In attesa del Wi-Max Riflessioni
Riportiamo un paio di notizie di questi giorni relative all’ormai famigerato wi-max.
Tlc: verso bando gara Wimax Sottosegretario: e’ fondamentale contro digital divide (ANSA)
WiMax: attesa per la prossima settimana la gara per l’assegnazione delle frequenze (key4biz)
A fronte delle dichiarazioni riportate in queste notizie potremmo ritenerci fiduciosi ma…
Siamo in Italia e ciò che viene detto non è quasi mai ciò che in realtà viene applicato. Siamo tutti convinti che questa tecnologia possa dare una mano nella soluzione del Digital Divide, ma la sua applicazione, i vincoli e le normative devono andare nella stessa direzione.
Come avrete sicuramente già letto ADD è stata già molto critica sulla posizione presa da AGCOM.
Le dichiarazioni politiche che sono seguite hanno “garantito” di porre grossa attenzione allo scritto del garante, anche se palesemente avverso alla reale esigenza della popolazione, e che il bando sarebbe iniziato entro l’estate.
Ormai gli asciugamani, gli ombrelloni, le creme solari e i costumi da bagno li abbiamo quasi del tutto riposti, e leggiamo che siamo “verso” il bando.Non per scoraggiare, demoralizzare o essere pessimisti ma, con il ritardo che abbiamo già accumulato in questi anni, attendere qualche mese non sarebbe poi così grave, d’altronde sappiamo che è indice di scarso rispetto per chi soffre sulla propria pelle del problema (cittadini, pubbliche amministrazioni e imprese).
Ciò fa capire, come per altro in alcune sedi abbiamo dichiarato, che è un’ennesimo esempio di illusionismo.
La frase, ormai ripetuta in continuazione, “bisogna affrontare il digital divide” fissando come limite il 2011 all’introduzione della banda larga come servizio universale, suona come “passare la palla al prossimo” o comunicare informazioni sulla base di un piano NGN (Next Generation Network) dell’attuale operatore principale. Questo perché, ad oggi, non abbiamo ancora visto iniziative reali volte verso questo obbiettivo, e se mai si inizia mai si finisce!
In questi mesi estivi infatti abbiamo incontrato diverse personalità del settore per scambiarci opinioni informali ed abbiamo notato che il silenzio mediatico, dovuto all’attesa, legato a questa tecnologia si stava piano trasformando in uno stato d’animo di rassegnazione e di interrogazione.
In sostanza da quando si è avviato un iter pseudo “ufficiale” stiamo tutti attendendo di capire “di che morte morire”.
Il bando rispetterà gli interessi dei cittadini?
Il bando rispetterà gli interessi del mercato?
Il bando annullerà la comparazione di copertura tra Wi-Max e 3G? (che a quasi tutti è sembrata fuori luogo)
Il bando diminuirà i tempi legati ai controlli delle “coperture obbligatorie”?
Il bando prevedrà, come richiesto da alcuni, la possibilità di escludere chi è già detentore di interessi per far fallire questa tecnologia?
Il bando avrà il coraggio di segnare una discontinuità con la quasi totalità delle decisioni prese a favore dello “status quo”?
Il pessimismo è ormai di rito, ma speriamo come sempre che un briciolo di “umanità” e “onestà intellettuale” spunti fuori.

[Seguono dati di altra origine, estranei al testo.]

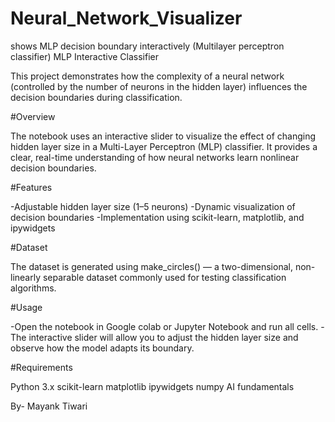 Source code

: # Neural_Network_Visualizer
shows MLP decision boundary interactively (Multilayer perceptron classifier)
MLP Interactive Classifier

This project demonstrates how the complexity of a neural network (controlled by the number of neurons in the hidden layer) influences the decision boundaries during classification.

#Overview

The notebook uses an interactive slider to visualize the effect of changing hidden layer size in a Multi-Layer Perceptron (MLP) classifier. It provides a clear, real-time understanding of how neural networks learn nonlinear decision boundaries.

#Features

-Adjustable hidden layer size (1–5 neurons)
-Dynamic visualization of decision boundaries
-Implementation using scikit-learn, matplotlib, and ipywidgets

#Dataset

The dataset is generated using make_circles() — a two-dimensional, non-linearly separable dataset commonly used for testing classification algorithms.

#Usage

-Open the notebook in Google colab or Jupyter Notebook and run all cells.
-The interactive slider will allow you to adjust the hidden layer size and observe how the model adapts its boundary.

#Requirements

Python 3.x
scikit-learn
matplotlib
ipywidgets
numpy
AI fundamentals


By-
Mayank Tiwari
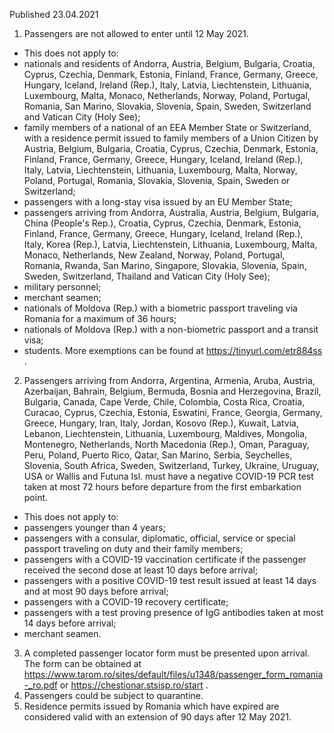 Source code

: Published 23.04.2021
1. Passengers are not allowed to enter until 12 May 2021.
- This does not apply to:
- nationals and residents of Andorra, Austria, Belgium, Bulgaria, Croatia, Cyprus, Czechia, Denmark, Estonia, Finland, France, Germany, Greece, Hungary, Iceland, Ireland (Rep.), Italy, Latvia, Liechtenstein, Lithuania, Luxembourg, Malta, Monaco, Netherlands, Norway, Poland, Portugal, Romania, San Marino, Slovakia, Slovenia, Spain, Sweden, Switzerland and Vatican City (Holy See);
- family members of a national of an EEA Member State or Switzerland, with a residence permit issued to family members of a Union Citizen by Austria, Belgium, Bulgaria, Croatia, Cyprus, Czechia, Denmark, Estonia, Finland, France, Germany, Greece, Hungary, Iceland, Ireland (Rep.), Italy, Latvia, Liechtenstein, Lithuania, Luxembourg, Malta, Norway, Poland, Portugal, Romania, Slovakia, Slovenia, Spain, Sweden or Switzerland;
- passengers with a long-stay visa issued by an EU Member State;
- passengers arriving from Andorra, Australia, Austria, Belgium, Bulgaria, China (People's Rep.), Croatia, Cyprus, Czechia, Denmark, Estonia, Finland, France, Germany, Greece, Hungary, Iceland, Ireland (Rep.), Italy, Korea (Rep.), Latvia, Liechtenstein, Lithuania, Luxembourg, Malta, Monaco, Netherlands, New Zealand, Norway, Poland, Portugal, Romania, Rwanda, San Marino, Singapore, Slovakia, Slovenia, Spain, Sweden, Switzerland, Thailand and Vatican City (Holy See);
- military personnel;
- merchant seamen;
- nationals of Moldova (Rep.) with a biometric passport traveling via Romania for a maximum of 36 hours;
- nationals of Moldova (Rep.) with a non-biometric passport and a transit visa;
- students.
More exemptions can be found at <a href="https://tinyurl.com/etr884ss">https://tinyurl.com/etr884ss</a> .
2. Passengers arriving from Andorra, Argentina, Armenia, Aruba, Austria, Azerbaijan, Bahrain, Belgium, Bermuda, Bosnia and Herzegovina, Brazil, Bulgaria, Canada, Cape Verde, Chile, Colombia, Costa Rica, Croatia, Curacao, Cyprus, Czechia, Estonia, Eswatini, France, Georgia, Germany, Greece, Hungary, Iran, Italy, Jordan, Kosovo (Rep.), Kuwait, Latvia, Lebanon, Liechtenstein, Lithuania, Luxembourg, Maldives, Mongolia, Montenegro, Netherlands, North Macedonia (Rep.), Oman, Paraguay, Peru, Poland, Puerto Rico, Qatar, San Marino, Serbia, Seychelles, Slovenia, South Africa, Sweden, Switzerland, Turkey, Ukraine, Uruguay, USA or Wallis and Futuna Isl. must have a negative COVID-19 PCR test taken at most 72 hours before departure from the first embarkation point.
- This does not apply to:
- passengers younger than 4 years;
- passengers with a consular, diplomatic, official, service or special passport traveling on duty and their family members;
- passengers with a COVID-19 vaccination certificate if the passenger received the second dose at least 10 days before arrival;
- passengers with a positive COVID-19 test result issued at least 14 days and at most 90 days before arrival;
- passengers with a COVID-19 recovery certificate;
- passengers with a test proving presence of IgG antibodies taken at most 14 days before arrival;
- merchant seamen.
3. A completed passenger locator form must be presented upon arrival. The form can be obtained at <a href="https://www.tarom.ro/sites/default/files/u1348/passenger_form_romania-_ro.pdf">https://www.tarom.ro/sites/default/files/u1348/passenger_form_romania-_ro.pdf</a> or <a href="https://chestionar.stsisp.ro/start">https://chestionar.stsisp.ro/start</a> .
4. Passengers could be subject to quarantine.
5. Residence permits issued by Romania which have expired are considered valid with an extension of 90 days after 12 May 2021. 

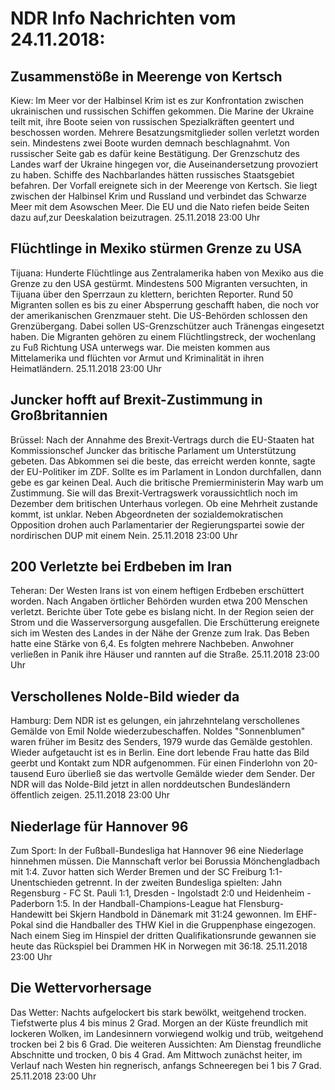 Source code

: # NDR Info Nachrichten vom 24.11.2018:


## Zusammenstöße in Meerenge von Kertsch
Kiew: Im Meer vor der Halbinsel Krim ist es zur Konfrontation zwischen ukrainischen und russischen Schiffen gekommen. Die Marine der Ukraine teilt mit, ihre Boote seien von russischen Spezialkräften geentert und beschossen worden. Mehrere Besatzungsmitglieder sollen verletzt worden sein. Mindestens zwei Boote wurden demnach beschlagnahmt. Von russischer Seite gab es dafür keine Bestätigung. Der Grenzschutz des Landes warf der Ukraine hingegen vor, die Auseinandersetzung provoziert zu haben. Schiffe des Nachbarlandes hätten russisches Staatsgebiet befahren. Der Vorfall ereignete sich in der Meerenge von Kertsch. Sie liegt zwischen der Halbinsel Krim und Russland und verbindet das Schwarze Meer mit dem Asowschen Meer. Die EU und die Nato riefen beide Seiten dazu auf,zur Deeskalation beizutragen. 25.11.2018 23:00 Uhr 

## Flüchtlinge in Mexiko stürmen Grenze zu USA
Tijuana: Hunderte Flüchtlinge aus Zentralamerika haben von Mexiko aus die Grenze zu den USA gestürmt. Mindestens 500 Migranten versuchten, in Tijuana über den Sperrzaun zu klettern, berichten Reporter. Rund 50 Migranten sollen es bis zu einer Absperrung geschafft haben, die noch vor der amerikanischen Grenzmauer steht. Die US-Behörden schlossen den Grenzübergang. Dabei sollen US-Grenzschützer auch Tränengas eingesetzt haben. Die Migranten gehören zu einem Flüchtlingstreck, der wochenlang zu Fuß Richtung USA unterwegs war. Die meisten kommen aus Mittelamerika und flüchten vor Armut und Kriminalität in ihren Heimatländern. 25.11.2018 23:00 Uhr 

## Juncker hofft auf Brexit-Zustimmung in Großbritannien
Brüssel: Nach der Annahme des Brexit-Vertrags durch die EU-Staaten hat Kommissionschef Juncker das britische Parlament um Unterstützung gebeten. Das Abkommen sei die beste, das erreicht werden konnte, sagte der EU-Politiker im ZDF. Sollte es im Parlament in London durchfallen, dann gebe es gar keinen Deal. Auch die britische Premierministerin May warb um Zustimmung. Sie will das Brexit-Vertragswerk voraussichtlich noch im Dezember dem britischen Unterhaus vorlegen. Ob eine Mehrheit zustande kommt, ist unklar. Neben Abgeordneten der sozialdemokratischen Opposition drohen auch Parlamentarier der Regierungspartei sowie der nordirischen DUP mit einem Nein. 25.11.2018 23:00 Uhr 

## 200 Verletzte bei Erdbeben im Iran
Teheran: Der Westen Irans ist von einem heftigen Erdbeben erschüttert worden. Nach Angaben örtlicher Behörden wurden etwa 200 Menschen verletzt. Berichte über Tote gebe es bislang nicht. In der Region seien der Strom und die Wasserversorgung ausgefallen. Die Erschütterung ereignete sich im Westen des Landes in der Nähe der Grenze zum Irak. Das Beben hatte eine Stärke von 6,4. Es folgten mehrere Nachbeben. Anwohner verließen in Panik ihre Häuser und rannten auf die Straße. 25.11.2018 23:00 Uhr 

## Verschollenes Nolde-Bild wieder da
Hamburg: Dem NDR ist es gelungen, ein jahrzehntelang verschollenes Gemälde von Emil Nolde wiederzubeschaffen. Noldes "Sonnenblumen" waren früher im Besitz des Senders, 1979 wurde das Gemälde gestohlen. Wieder aufgetaucht ist es in Berlin. Eine dort lebende Frau hatte das Bild geerbt und Kontakt zum NDR aufgenommen. Für einen Finderlohn von 20-tausend Euro überließ sie das wertvolle Gemälde wieder dem Sender. Der NDR will das Nolde-Bild jetzt in allen norddeutschen Bundesländern öffentlich zeigen. 25.11.2018 23:00 Uhr 

## Niederlage für Hannover 96
Zum Sport: In der Fußball-Bundesliga hat Hannover 96 eine Niederlage hinnehmen müssen. Die Mannschaft verlor bei Borussia Mönchengladbach mit 1:4. Zuvor hatten sich Werder Bremen und der SC Freiburg 1:1-Unentschieden getrennt. In der zweiten Bundesliga spielten:
Jahn Regensburg - FC St. Pauli 1:1,
Dresden - Ingolstadt 2:0
und Heidenheim -  Paderborn 1:5. In der Handball-Champions-League hat Flensburg-Handewitt bei Skjern Handbold in Dänemark mit 31:24 gewonnen. Im EHF-Pokal sind die Handballer des THW Kiel in die Gruppenphase eingezogen. Nach einem Sieg im Hinspiel der dritten Qualifikationsrunde gewannen sie heute das Rückspiel bei Drammen HK in Norwegen mit 36:18. 25.11.2018 23:00 Uhr 

## Die Wettervorhersage
Das Wetter:
Nachts aufgelockert bis stark bewölkt, weitgehend trocken. Tiefstwerte plus 4 bis minus 2 Grad. Morgen an der Küste freundlich mit lockeren Wolken, im Landesinnern vorwiegend wolkig und trüb, weitgehend trocken bei 2 bis 6 Grad. Die weiteren Aussichten: Am Dienstag freundliche Abschnitte und trocken, 0 bis 4 Grad. Am Mittwoch zunächst heiter, im Verlauf nach Westen hin regnerisch, anfangs Schneeregen bei 1 bis 7 Grad. 25.11.2018 23:00 Uhr 
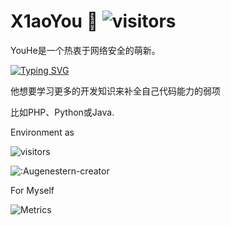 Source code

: # X1aoYou 👻     ![visitors](https://visitor-badge.laobi.icu/badge?page_id=MyServant.visitor-badge)

YouHe是一个热衷于网络安全的萌新。

[![Typing SVG](https://readme-typing-svg.herokuapp.com/?lines=热衷于动漫和二次元♥;热衷于网络安全)](https://git.io/typing-svg)

他想要学习更多的开发知识来补全自己代码能力的弱项

比如PHP、Python或Java.


Environment as

![visitors](https://camo.githubusercontent.com/100cdc29afd1ca60ea4bd9ff84f5de2699120182056d3a84ca07697a81ca3153/68747470733a2f2f696d672e736869656c64732e696f2f62616467652f56697375616c25323053747564696f253230436f64652d626c75653f7374796c653d666c61742d737175617265266c6f676f3d76697375616c2d73747564696f2d636f6465266c6f676f436f6c6f723d666666666666)


![:Augenestern-creator](https://count.getloli.com/get/@:Augenestern-creator?theme=gelbooru-h)



For Myself

![Metrics](https://metrics.lecoq.io/MyServant?template=classic&base.indepth=false&base.hireable=false&config.timezone=Etc%2FGMT-8)

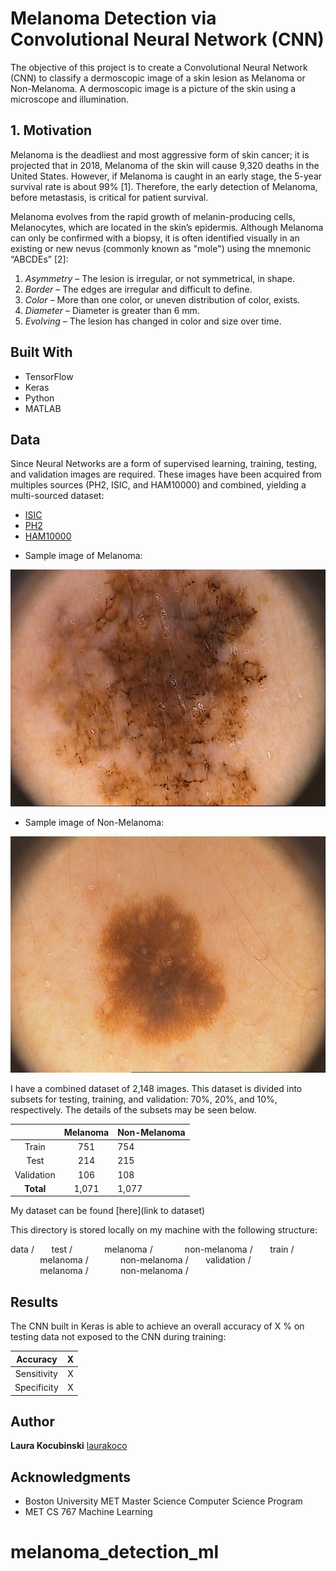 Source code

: # Melanoma Detection via Convolutional Neural Network (CNN)

The objective of this project is to create a Convolutional Neural Network (CNN) to classify a dermoscopic image of a skin lesion as Melanoma or Non-Melanoma. A dermoscopic image is a picture of the skin using a microscope and illumination.

## 1. Motivation

Melanoma is the deadliest and most aggressive form of skin cancer; it is projected that in 2018, Melanoma of the skin will cause 9,320 deaths in the United States. However, if Melanoma is caught in an early stage, the 5-year survival rate is about 99% [1]. Therefore, the early detection of Melanoma, before metastasis, is critical for patient survival.

Melanoma evolves from the rapid growth of melanin-producing cells, Melanocytes, which are located in the skin’s epidermis. Although Melanoma can only be confirmed with a biopsy, it is often identified visually in an existing or new nevus (commonly known as "mole") using the mnemonic “ABCDEs” [2]:

1.    _Asymmetry_ – The lesion is irregular, or not symmetrical, in shape.
2.    _Border_ – The edges are irregular and difficult to define.
3.    _Color_ – More than one color, or uneven distribution of color, exists.
4.    _Diameter_ – Diameter is greater than 6 mm.
5.    _Evolving_ – The lesion has changed in color and size over time.

## Built With

* TensorFlow
* Keras
* Python
* MATLAB

## Data

Since Neural Networks are a form of supervised learning, training, testing, and validation images are required. These images have been acquired from multiples sources (PH2, ISIC, and HAM10000) and combined, yielding a multi-sourced dataset:

* [ISIC](https://isic-archive.com)
* [PH2](http://www.fc.up.pt/addi/ph2%20database.html)
* [HAM10000](https://dataverse.harvard.edu/dataset.xhtml?persistentId=doi:10.7910/DVN/DBW86T)

- Sample image of Melanoma:

![](images/Melanoma.jpg?raw=true)

- Sample image of Non-Melanoma:

![](images/Non-Melanoma.jpg?raw=true)

I have a combined dataset of 2,148 images. This dataset is divided into subsets for testing, training, and validation: 70%, 20%, and 10%, respectively. The details of the subsets may be seen below.

|            | **Melanoma** | **Non-Melanoma** |
|:----------:|:--------:|--------------|
|    Train   |    751   |      754     |
|    Test    |    214   |      215     |
| Validation |    106   |      108     |
|    **Total**   |   1,071  |     1,077    |

My dataset can be found [here](link to dataset)

This directory is stored locally on my machine with the following structure:

data /
&nbsp;&nbsp;&nbsp;&nbsp;&nbsp;&nbsp;test /
&nbsp;&nbsp;&nbsp;&nbsp;&nbsp;&nbsp;&nbsp;&nbsp;&nbsp;&nbsp;&nbsp;&nbsp;melanoma /
&nbsp;&nbsp;&nbsp;&nbsp;&nbsp;&nbsp;&nbsp;&nbsp;&nbsp;&nbsp;&nbsp;&nbsp;non-melanoma /
&nbsp;&nbsp;&nbsp;&nbsp;&nbsp;&nbsp;train /
&nbsp;&nbsp;&nbsp;&nbsp;&nbsp;&nbsp;&nbsp;&nbsp;&nbsp;&nbsp;&nbsp;&nbsp;melanoma /
&nbsp;&nbsp;&nbsp;&nbsp;&nbsp;&nbsp;&nbsp;&nbsp;&nbsp;&nbsp;&nbsp;&nbsp;non-melanoma /
&nbsp;&nbsp;&nbsp;&nbsp;&nbsp;&nbsp;validation /
&nbsp;&nbsp;&nbsp;&nbsp;&nbsp;&nbsp;&nbsp;&nbsp;&nbsp;&nbsp;&nbsp;&nbsp;melanoma /
&nbsp;&nbsp;&nbsp;&nbsp;&nbsp;&nbsp;&nbsp;&nbsp;&nbsp;&nbsp;&nbsp;&nbsp;non-melanoma /

## Results

The CNN built in Keras is able to achieve an overall accuracy of X % on testing data not exposed to the CNN during training:

|   Accuracy  | X |
|:-----------:|:-:|
| Sensitivity | X |
| Specificity | X |


## Author

**Laura Kocubinski** [laurakoco](https://github.com/laurakoco)

## Acknowledgments

* Boston University MET Master Science Computer Science Program
* MET CS 767 Machine Learning

# melanoma_detection_ml
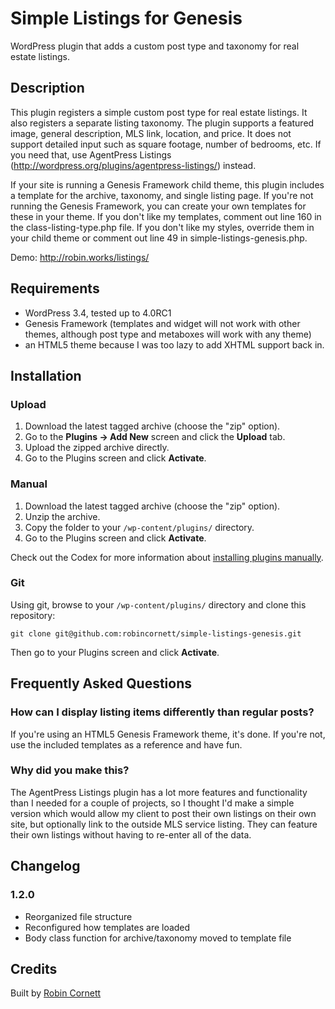 # Simple Listings for Genesis

WordPress plugin that adds a custom post type and taxonomy for real estate listings.

## Description

This plugin registers a simple custom post type for real estate listings.  It also registers a separate listing taxonomy. The plugin supports a featured image, general description, MLS link, location, and price. It does not support detailed input such as square footage, number of bedrooms, etc. If you need that, use AgentPress Listings (http://wordpress.org/plugins/agentpress-listings/) instead.

If your site is running a Genesis Framework child theme, this plugin includes a template for the archive, taxonomy, and single listing page. If you're not running the Genesis Framework, you can create your own templates for these in your theme. If you don't like my templates, comment out line 160 in the class-listing-type.php file. If you don't like my styles, override them in your child theme or comment out line 49 in simple-listings-genesis.php.

Demo: http://robin.works/listings/

## Requirements
* WordPress 3.4, tested up to 4.0RC1
* Genesis Framework (templates and widget will not work with other themes, although post type and metaboxes will work with any theme)
* an HTML5 theme because I was too lazy to add XHTML support back in.

## Installation

### Upload

1. Download the latest tagged archive (choose the "zip" option).
2. Go to the __Plugins -> Add New__ screen and click the __Upload__ tab.
3. Upload the zipped archive directly.
4. Go to the Plugins screen and click __Activate__.

### Manual

1. Download the latest tagged archive (choose the "zip" option).
2. Unzip the archive.
3. Copy the folder to your `/wp-content/plugins/` directory.
4. Go to the Plugins screen and click __Activate__.

Check out the Codex for more information about [installing plugins manually](http://codex.wordpress.org/Managing_Plugins#Manual_Plugin_Installation).

### Git

Using git, browse to your `/wp-content/plugins/` directory and clone this repository:

`git clone git@github.com:robincornett/simple-listings-genesis.git`

Then go to your Plugins screen and click __Activate__.

## Frequently Asked Questions

### How can I display listing items differently than regular posts?

If you're using an HTML5 Genesis Framework theme, it's done. If you're not, use the included templates as a reference and have fun.

### Why did you make this?

The AgentPress Listings plugin has a lot more features and functionality than I needed for a couple of projects, so I thought I'd make a simple version which would allow my client to post their own listings on their own site, but optionally link to the outside MLS service listing. They can feature their own listings without having to re-enter all of the data.

## Changelog

### 1.2.0
* Reorganized file structure
* Reconfigured how templates are loaded
* Body class function for archive/taxonomy moved to template file

## Credits

Built by [Robin Cornett](http://www.robincornett.com/)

Ci auguriamo che tutte le nostre negatività qui espresse siano quanto prima smentite dai fatti!

Sei un qualunquista…
Ciao Ric,
spiegaci perchè fabio dovrebbe essere un qualunquista.
Hem… era una battuta ?
credo che si riferisse alle stesse critiche rivolte a Grillo.
Qualunquista, demagogo e populista….
Personalmente trovo più azzeccato “Iper-realista”.
@Ric
Scusa non avevo capito che stessi scherzando.
Ciao a tutti, vi segnalo questo link:
http://www.bbf2007.com/
Roberto
ciao amici.. vi scrivo da un comune nella provincia di pisa… 10.000 cittadini senza adsl senza connessione in adsl nn è un problema nel 2007 vero?… nessuno si preoccupa e il gestore senza fare nomi (telecom) dice che nn è precista neppure la copertura della banda larga. preciso che è la zona sulla tosco romagnola(strada statale che collega i due mari nel cuore della toscana) trà firenze e pisa saranno 7 km di buco nero.. nn sapendo a chi urlare mi appoggio a voi …….. cordiali saluti
Ciao claudio, ti capiamo benissimo, purtroppo.